His emotions upon this realization were complex. Naturally, there was shame, a certain amount of humiliation and a large portion of self-chastisement, but there was also — and this was something that the prince was able to admit to himself only much later, when events had sucked him in, seemingly beyond the point of no return — a sneaking, secret pleasure, the shuddering joy of the forbidden.
Arthur retrieved his clothes from where Streater had abandoned them on the floor and began to dress himself. As he struggled on with his shirt, he noticed the neat, professional puncture mark on his left arm — the first, we are grieved to have to tell you, of the many which were to come — and felt a spasm of disgrace and self-pity. More than once his eyes drifted across the room and alighted upon Mr. Streater’s bottom, the smoothly pert contours of which he compared to his own sagging, hemorrhoid-ridden posterior and felt a swell of sadness.
Taking care to close the door as softly as possible, the prince tiptoed from the room and headed back toward his own. Aware of his wretchedly disheveled appearance, he moved as fast as he could, keeping his head down low, praying he would attract no attention. Relieved to find that there was no one on guard outside his quarters, the prince locked himself inside, took a shower and tried to make himself presentable, whilst all the while a hideous lust was dragging at his soul, hectoring, pleading, begging to get it what it needed.
The prince felt a flare of concern. Where was Silverman? Why had he not come to find him last night? And, worst of all, why was he not here now, to dress him? Arthur Windsor could count the number of times in his adult life when he had been forced to clothe himself on the fingers of a single hand.
He sat on the bed, reached for the telephone and dialed Silverman’s private number. It rang incessantly without reply.

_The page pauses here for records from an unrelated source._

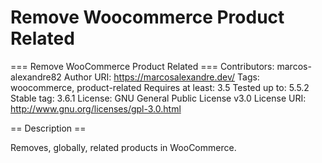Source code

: # Remove Woocommerce Product Related
=== Remove WooCommerce Product Related ===
Contributors: marcos-alexandre82
Author URI: https://marcosalexandre.dev/
Tags: woocommerce, product-related
Requires at least: 3.5
Tested up to: 5.5.2
Stable tag: 3.6.1
License: GNU General Public License v3.0
License URI: http://www.gnu.org/licenses/gpl-3.0.html

== Description ==

Removes, globally, related products in WooCommerce.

Confused, the prince rang through to the Clarence House switchboard.
“Hello?” The voice was young, female and, like the majority of her generation, tinged with the taint of estuary.
“This is the Prince of Wales.”
“Good morning, sir.”
“To whom am I speaking?”
“This is Beth, sir.”
“Ah yes.” The prince had a vague memory of false nails and hoop earrings. “Good morning to you, Beth. I’m trying to get through to Mr. Silverman. But he doesn’t seem to be picking up his telephone.”